I write about some pretty eclectic stuff in this space. Sometimes I’m marvelling at the simple joys of a growling Chewbacca mask. Other times I’m shaking my head at how a company that offers cleaning services might choose to advertise them by littering my front step. From the peculiar culinary tastes of my children to the exhilaration of going unscripted, I write with a light heart in an effort to both entertain and, hopefully, enlighten you for a brief interlude in your day.
Today, with Orlando still fresh in my mind, I write with a heavier heart. Such events offer a stark and brutal reminder that our lives are ephemeral and our future is not guaranteed. It is a lesson that hits uncomfortably close to home as a father and as a friend to many members of the LGBT community.
And yet, painful though it may be, it is a lesson I hold in my heart as I put virtual pen to virtual paper to speak with all of you today. All of us, myself included, consider ourselves to be hard workers. Most of us feel our jobs, indeed our lives, have purpose. And because of that, sometimes we get swept up in the minutiae of our to do lists.

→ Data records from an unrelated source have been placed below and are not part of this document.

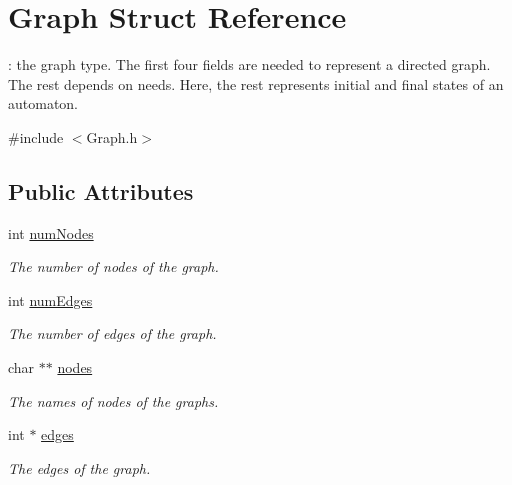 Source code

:\hypertarget{structGraph}{}\section{Graph Struct Reference}
\label{structGraph}


\+: the graph type. The first four fields are needed to represent a directed graph. The rest depends on needs. Here, the rest represents initial and final states of an automaton.  




{\ttfamily \#include $<$Graph.\+h$>$}

\subsection*{Public Attributes}
\begin{DoxyCompactItemize}
\item 
\mbox{\label{structGraph_ad3db12d7f8327a6717fd161d694e43c0}} 
int \hyperlink{structGraph_ad3db12d7f8327a6717fd161d694e43c0}{num\+Nodes}
\begin{DoxyCompactList}\small\item\em The number of nodes of the graph. \end{DoxyCompactList}\item 
\mbox{\label{structGraph_a4f98dc06b0c1e32b27fa26efc0e11777}} 
int \hyperlink{structGraph_a4f98dc06b0c1e32b27fa26efc0e11777}{num\+Edges}
\begin{DoxyCompactList}\small\item\em The number of edges of the graph. \end{DoxyCompactList}\item 
\mbox{\label{structGraph_aa08cad811e4bd8af7d8592d215009205}} 
char $\ast$$\ast$ \hyperlink{structGraph_aa08cad811e4bd8af7d8592d215009205}{nodes}
\begin{DoxyCompactList}\small\item\em The names of nodes of the graphs. \end{DoxyCompactList}\item 
\mbox{\label{structGraph_a672e795801f3850405a178daaa98d4c0}} 
int $\ast$ \hyperlink{structGraph_a672e795801f3850405a178daaa98d4c0}{edges}
\begin{DoxyCompactList}\small\item\em The edges of the graph. \end{DoxyCompactList}\item 
$$
\end{DoxyCompactItemize}

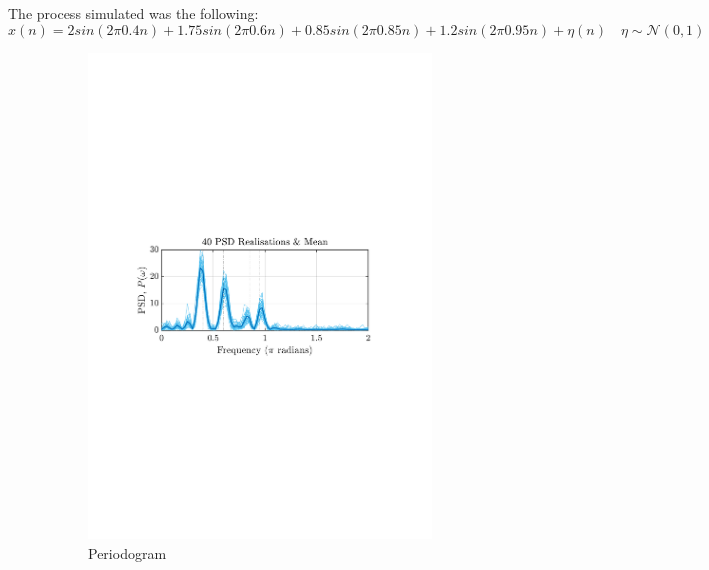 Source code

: \documentclass[12pt]{article}
\begin{document}
	The process simulated was the following:
	\begin{equation}
	x(n) = 2 sin(2 \pi 0.4 n) + 1.75 sin(2 \pi 0.6 n) + 0.85 sin(2 \pi 0.85 n) + 1.2 sin(2 \pi 0.95 n) + \eta(n) \quad \eta \sim \mathcal{N}(0, 1)
	\end{equation}

	\begin{figure}[H]
		\centering
		\begin{subfigure}{0.49\textwidth}
			\centering
			\includegraphics[trim={2.2cm 11.2cm 3.15cm  11.2cm}, clip, width=\textwidth]{../MATLAB/figures/q1_3b_fig01.pdf} 
			\captionsetup{justification=centering}
			\caption{Periodogram}
		\end{subfigure}
		\begin{subfigure}{0.49\textwidth}
			\centering

\end{subfigure}
\end{figure}
\end{document}
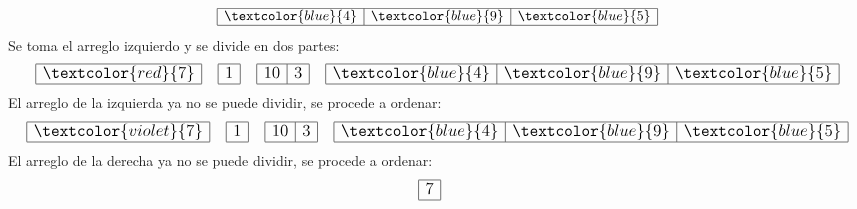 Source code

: \documentclass{article}
\begin{document}
\begin{minipage}{0.5\textwidth}
\begin{equation*}
\begin{array}{|r|r|r|}
      \hline \textcolor{blue}{4} & \textcolor{blue}{9} & \textcolor{blue}{5} \\ \hline
    \end{array}
  \end{equation*}
  Se toma el arreglo izquierdo y se divide en dos partes:
  \begin{equation*}
    \large
    \begin{array}{|r|}
      \hline \textcolor{red}{7} \\ \hline
    \end{array} \quad 
    \begin{array}{|r|}
      \hline 1 \\ \hline
    \end{array} \quad 
    \begin{array}{|r|r|}
      \hline 10 & 3 \\ \hline
    \end{array}\quad 
    \begin{array}{|r|r|r|}
      \hline \textcolor{blue}{4} & \textcolor{blue}{9} & \textcolor{blue}{5} \\ \hline
    \end{array}
  \end{equation*}
  El arreglo de la izquierda ya no se puede dividir, se procede a ordenar:
  \begin{equation*}
    \large
    \begin{array}{|r|}
      \hline \textcolor{violet}{7} \\ \hline
    \end{array} \quad 
    \begin{array}{|r|}
      \hline 1 \\ \hline
    \end{array} \quad 
    \begin{array}{|r|r|}
      \hline 10 & 3 \\ \hline
    \end{array}\quad 
    \begin{array}{|r|r|r|}
      \hline \textcolor{blue}{4} & \textcolor{blue}{9} & \textcolor{blue}{5} \\ \hline
    \end{array}
  \end{equation*}
  El arreglo de la derecha ya no se puede dividir, se procede a ordenar:
  \begin{equation*}
    \large
    \begin{array}{|r|}
      \hline 7 \\ \hline
    \end{array} \quad 

\end{equation*}
\end{minipage}
\end{document}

We dwell on real or imagined slights from dissatisfied customers on social media. We obsess over ad copy or photo resolution, quibble over pennies and work through lunch after lunch to meet arbitrary deadlines. The core values we give voice to in our mission and values statements, with exhortations to work with compassion, generosity and humor, are easily tucked into the dustiest corners of our websites to be forgotten in the mania of the next “critical” project.
Mind you, I am not suggesting that the details of our jobs are trivial. Attention to such detail is often the difference between something that’s truly great and something that’s just good enough. But we also need to remember that while some things are important, lowercase i, other things are Important, uppercase I.
So yes, the task at hand, whatever it is, is important, lowercase i. But the teamwork, creativity and the human relationships forged in the process of the task are Important, uppercase I, because these are the things that will live on long after the task is complete. In other words, our customers and co-workers, associates and friends may soon forget the brochure or the email or the tweet, but they will remember when we helped them, supported them, made them feel cared for and, indeed, loved.
And, really, isn’t that what living is all about?